• Stored data:
+-------+

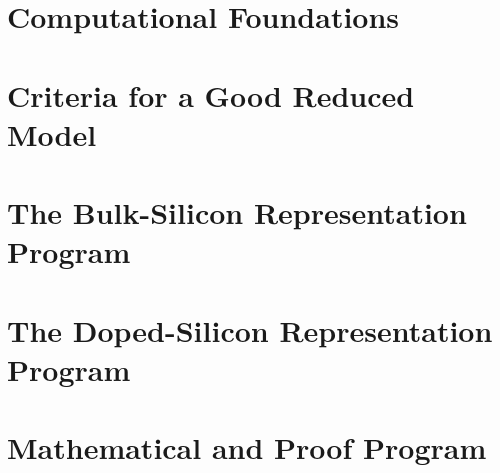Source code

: \documentclass[12pt,oneside]{report}
\theoremstyle{monographplain}
\theoremstyle{monographdefinition}
\begin{document}
\part{Computational Foundations}














\part{Criteria for a Good Reduced Model}





\part{The Bulk-Silicon Representation Program}







\part{The Doped-Silicon Representation Program}







\part{Mathematical and Proof Program}




\end{document}

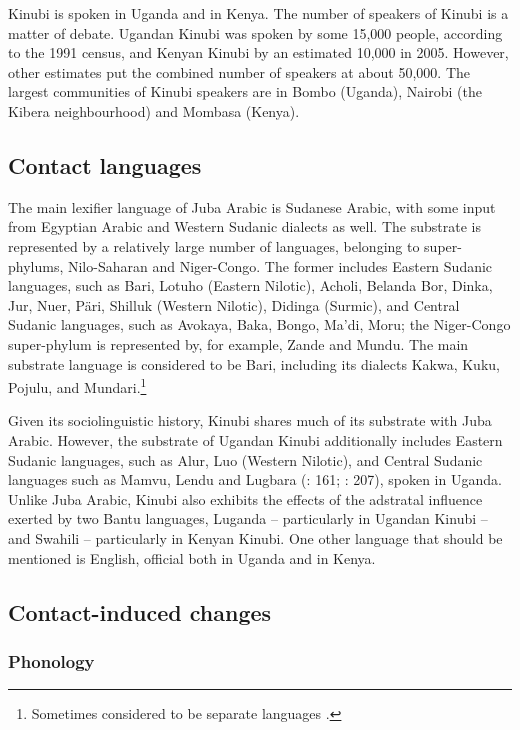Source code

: \documentclass[output=paper]{langsci/langscibook}
\begin{document}
Kinubi is spoken in Uganda and in Kenya. The number of speakers of Kinubi is a matter of debate. Ugandan Kinubi was spoken by some 15,000 people, according to the 1991 census, and Kenyan Kinubi by an estimated 10,000 in 2005. However, other estimates put the combined number of speakers at about 50,000. The largest communities of Kinubi speakers are in Bombo (Uganda), Nairobi (the Kibera neighbourhood) and Mombasa (Kenya).


 
 \subsection{Contact languages}


The main lexifier language of Juba Arabic is Sudanese Arabic, with some input from Egyptian Arabic and Western Sudanic dialects as well. The substrate is represented by a relatively large number of languages, belonging to super-phylums, Nilo-Saharan and Niger-Congo. The former includes Eastern Sudanic languages, such as Bari, Lotuho (Eastern Nilotic), Acholi, Belanda Bor, Dinka, Jur, Nuer, Päri, Shilluk (Western Nilotic), Didinga (Surmic), and Central Sudanic languages, such as Avokaya, Baka, Bongo, Ma'di, Moru; the Niger-Congo super-phylum is represented by, for example, Zande and Mundu. The main substrate language is considered to be Bari, including its dialects Kakwa, Kuku, Pojulu, and Mundari.\footnote{Sometimes considered to be separate languages \citep[207]{Wellens2003}.}

Given its sociolinguistic history, Kinubi shares much of its substrate with Juba Arabic. However, the substrate of Ugandan Kinubi additionally includes Eastern Sudanic languages, such as Alur, Luo (Western Nilotic), and Central Sudanic languages such as Mamvu, Lendu and Lugbara (\citealt{Owens1997}: 161; \citealt{Wellens2003}: 207), spoken in Uganda. Unlike Juba Arabic, Kinubi also exhibits the effects of the adstratal influence exerted by two Bantu languages, Luganda – particularly in Ugandan Kinubi – and Swahili – particularly in Kenyan Kinubi. One other language that should be mentioned is English, official both in Uganda and in Kenya.


 
 \subsection{Contact-induced changes}
 \subsubsection{Phonology}
\end{document}
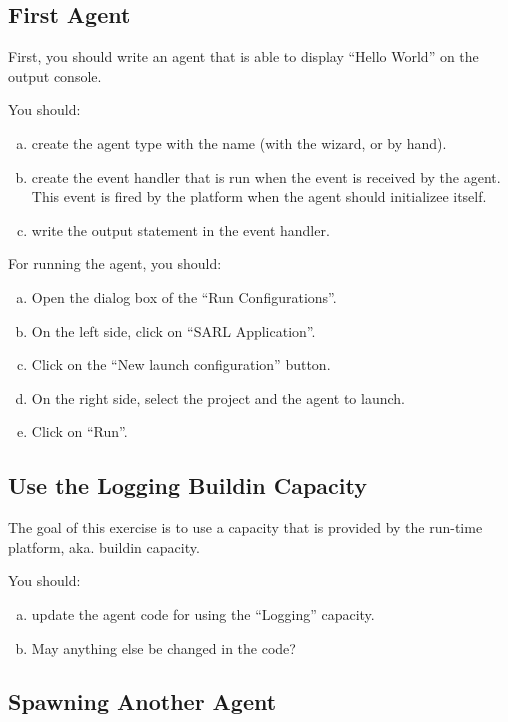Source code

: \documentclass[article,english,nodocumentinfo]{multiagentfrreport}
\begin{document}
\subsection{First Agent}

First, you should write an agent that is able to display ``Hello World'' on the output console.

You should:
\begin{enumerate}[a)]
\item create the agent type with the name  (with the wizard, or by hand).
\item create the event handler that is run when the  event is received by the agent. This event is fired by the platform when the agent should initializee itself.
\item write the output statement in the event handler.
\end{enumerate}

For running the agent, you should:
\begin{enumerate}[a)]
\item Open the dialog box of the ``Run Configurations''.
\item On the left side, click on ``SARL Application''.
\item Click on the ``New launch configuration'' button.
\item On the right side, select the project and the agent to launch.
\item Click on ``Run''.
\end{enumerate}


\subsection{Use the Logging Buildin Capacity}

The goal of this exercise is to use a capacity that is provided by the run-time platform, aka. buildin capacity.

You should:
\begin{enumerate}[a)]
\item update the agent code for using the ``Logging'' capacity.
\item May anything else be changed in the code?
\end{enumerate}

\subsection{Spawning Another Agent}
\end{document}
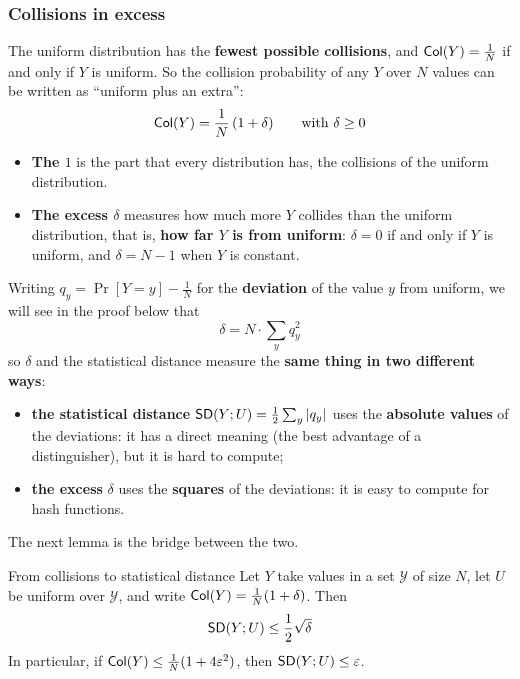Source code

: \subsubsection{Collisions in excess}

The uniform distribution has the \textbf{fewest possible collisions}, and $\Col(Y) = \frac{1}{N}$ if and only if $Y$ is uniform. So the collision probability of any $Y$ over $N$ values can be written as ``uniform plus an extra'':
\[
  \Col(Y) = \frac{1}{N}\,(1 + \delta) \qquad \text{with } \delta \geq 0
\]
\begin{itemize}
  \item \textbf{The $1$} is the part that every distribution has, the collisions of the uniform distribution.
  \item \textbf{The excess $\delta$} measures how much more $Y$ collides than the uniform distribution, that is, \textbf{how far $Y$ is from uniform}: $\delta = 0$ if and only if $Y$ is uniform, and $\delta = N - 1$ when $Y$ is constant.
\end{itemize}

Writing $q_y = \Pr[Y = y] - \frac{1}{N}$ for the \textbf{deviation} of the value $y$ from uniform, we will see in the proof below that
\[
  \delta = N \cdot \sum_y q_y^2
\]
so $\delta$ and the statistical distance measure the \textbf{same thing in two different ways}:
\begin{itemize}
  \item \textbf{the statistical distance} $\SD(Y; U) = \frac{1}{2}\sum_y |q_y|$ uses the \textbf{absolute values} of the deviations: it has a direct meaning (the best advantage of a distinguisher), but it is hard to compute;
  \item \textbf{the excess} $\delta$ uses the \textbf{squares} of the deviations: it is easy to compute for hash functions.
\end{itemize}
The next lemma is the bridge between the two.

\begin{framedlem}[label={lem:col-sd}]{From collisions to statistical distance}
  Let $Y$ take values in a set $\mathcal{Y}$ of size $N$, let $U$ be uniform over $\mathcal{Y}$, and write $\Col(Y) = \frac{1}{N}(1 + \delta)$. Then
  \[
    \SD(Y; U) \leq \frac{1}{2}\sqrt{\delta}
  \]
  In particular, if $\Col(Y) \leq \frac{1}{N}(1 + 4\varepsilon^2)$, then $\SD(Y; U) \leq \varepsilon$.
\end{framedlem}


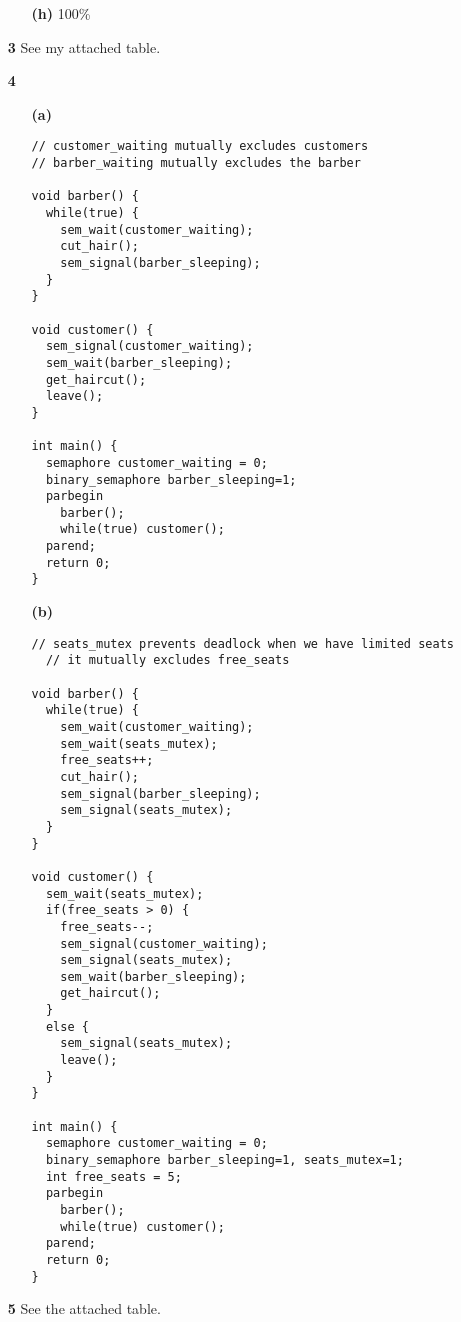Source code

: \documentclass{article}
\begin{document}
\begin{enumerate}
\begin{enumerate}
  \item[\textbf{(h)}]
   100\%

 \end{enumerate}

\item[\textbf{3}]
 See my attached table. 

\item[\textbf{4}]
\begin{enumerate}
\item[\textbf{(a)}]
\begin{verbatim}
// customer_waiting mutually excludes customers
// barber_waiting mutually excludes the barber 

void barber() {
  while(true) {
    sem_wait(customer_waiting);
    cut_hair();
    sem_signal(barber_sleeping);
  }
}

void customer() {
  sem_signal(customer_waiting);
  sem_wait(barber_sleeping);
  get_haircut();
  leave();
}

int main() {
  semaphore customer_waiting = 0;
  binary_semaphore barber_sleeping=1;
  parbegin
    barber();
    while(true) customer();
  parend;
  return 0;
}
\end{verbatim}
\item[\textbf{(b)}]
\begin{verbatim}
// seats_mutex prevents deadlock when we have limited seats
  // it mutually excludes free_seats

void barber() {
  while(true) {
    sem_wait(customer_waiting);
    sem_wait(seats_mutex);
    free_seats++;
    cut_hair();
    sem_signal(barber_sleeping);
    sem_signal(seats_mutex);
  }
}

void customer() {
  sem_wait(seats_mutex);
  if(free_seats > 0) {
    free_seats--;     
    sem_signal(customer_waiting);
    sem_signal(seats_mutex);
    sem_wait(barber_sleeping);
    get_haircut();
  }
  else {
    sem_signal(seats_mutex);
    leave();
  }
}

int main() {
  semaphore customer_waiting = 0;
  binary_semaphore barber_sleeping=1, seats_mutex=1;
  int free_seats = 5;
  parbegin
    barber();
    while(true) customer();
  parend;
  return 0;
}
\end{verbatim}

\end{enumerate}

\item[\textbf{5}]
See the attached table.

\end{enumerate}
\end{document}
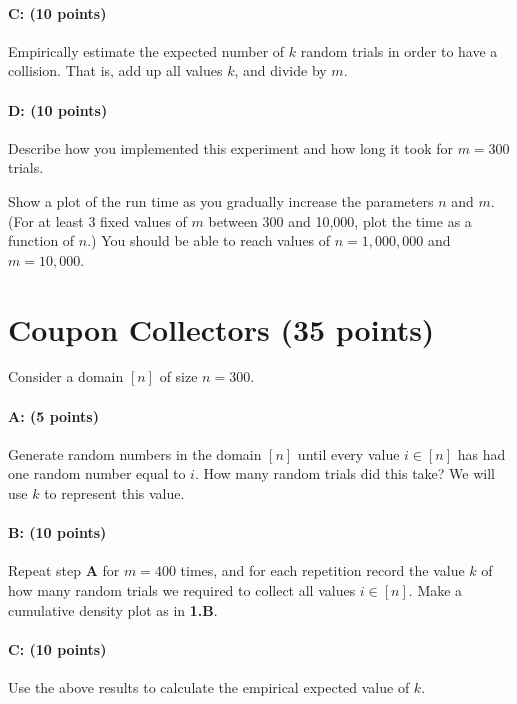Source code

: \documentclass[11pt]{article}
\begin{document}
\paragraph{C: (10 points)}  
Empirically estimate the expected number of $k$ random trials in order to have a collision.  That is, add up all values $k$, and divide by $m$.  

\paragraph{D: (10 points)}  
Describe how you implemented this experiment and how long it took for $m = 300$ trials.  

Show a plot of the run time as you gradually increase the parameters $n$ and $m$.  
(For at least 3 fixed values of $m$ between 300 and 10,000, plot the time as a function of $n$.)
You should be able to reach values of $n = 1{,}000{,}000$ and $m = 10{,}000$.  


\section{Coupon Collectors (35 points)}

Consider a domain $[n]$ of size $n = 300$.  

\paragraph{A: (5 points)}
Generate random numbers in the domain $[n]$ until every value $i \in [n]$ has had one random number equal to $i$.
How many random trials did this take?  
We will use $k$ to represent this value.  

\paragraph{B: (10 points)}
Repeat step {\textbf{\sffamily A}} for $m=400$ times, and for each repetition record the value $k$ of how many random trials we required to collect all values $i \in [n]$.  
Make a cumulative density plot as in   {\textbf{\sffamily 1.B}}.  

\paragraph{C: (10 points)}
Use the above results to calculate the empirical expected value of $k$.
\end{document}

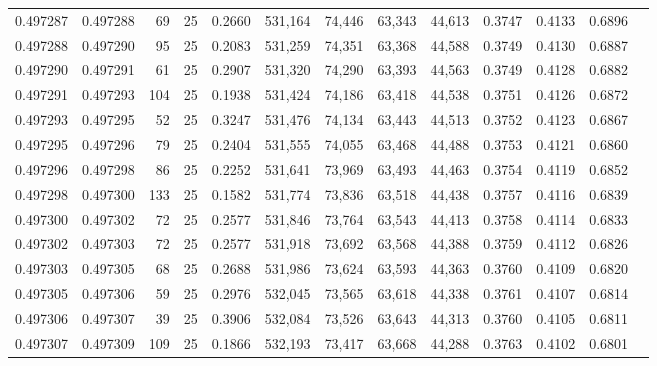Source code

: \begin{tabular}{rrrrrrrrrrrrr}
0.497287 & 0.497288 &    69 &  25 &                                     0.2660 & 531,164 &  74,446 &  63,343 &  44,613 & 0.3747 & 0.4133 & 0.6896 \\
0.497288 & 0.497290 &    95 &  25 &                                     0.2083 & 531,259 &  74,351 &  63,368 &  44,588 & 0.3749 & 0.4130 & 0.6887 \\
0.497290 & 0.497291 &    61 &  25 &                                     0.2907 & 531,320 &  74,290 &  63,393 &  44,563 & 0.3749 & 0.4128 & 0.6882 \\
0.497291 & 0.497293 &   104 &  25 &                                     0.1938 & 531,424 &  74,186 &  63,418 &  44,538 & 0.3751 & 0.4126 & 0.6872 \\
0.497293 & 0.497295 &    52 &  25 &                                     0.3247 & 531,476 &  74,134 &  63,443 &  44,513 & 0.3752 & 0.4123 & 0.6867 \\
0.497295 & 0.497296 &    79 &  25 &                                     0.2404 & 531,555 &  74,055 &  63,468 &  44,488 & 0.3753 & 0.4121 & 0.6860 \\
0.497296 & 0.497298 &    86 &  25 &                                     0.2252 & 531,641 &  73,969 &  63,493 &  44,463 & 0.3754 & 0.4119 & 0.6852 \\
0.497298 & 0.497300 &   133 &  25 &                                     0.1582 & 531,774 &  73,836 &  63,518 &  44,438 & 0.3757 & 0.4116 & 0.6839 \\
0.497300 & 0.497302 &    72 &  25 &                                     0.2577 & 531,846 &  73,764 &  63,543 &  44,413 & 0.3758 & 0.4114 & 0.6833 \\
0.497302 & 0.497303 &    72 &  25 &                                     0.2577 & 531,918 &  73,692 &  63,568 &  44,388 & 0.3759 & 0.4112 & 0.6826 \\
0.497303 & 0.497305 &    68 &  25 &                                     0.2688 & 531,986 &  73,624 &  63,593 &  44,363 & 0.3760 & 0.4109 & 0.6820 \\
0.497305 & 0.497306 &    59 &  25 &                                     0.2976 & 532,045 &  73,565 &  63,618 &  44,338 & 0.3761 & 0.4107 & 0.6814 \\
0.497306 & 0.497307 &    39 &  25 &                                     0.3906 & 532,084 &  73,526 &  63,643 &  44,313 & 0.3760 & 0.4105 & 0.6811 \\
0.497307 & 0.497309 &   109 &  25 &                                     0.1866 & 532,193 &  73,417 &  63,668 &  44,288 & 0.3763 & 0.4102 & 0.6801 \\

\end{tabular}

+-------+

• The task: Report the lines above that have the word "launch" in them.

• Problem solution:
\item Click on the ``New launch configuration'' button.
\item On the right side, select the project and the agent to launch.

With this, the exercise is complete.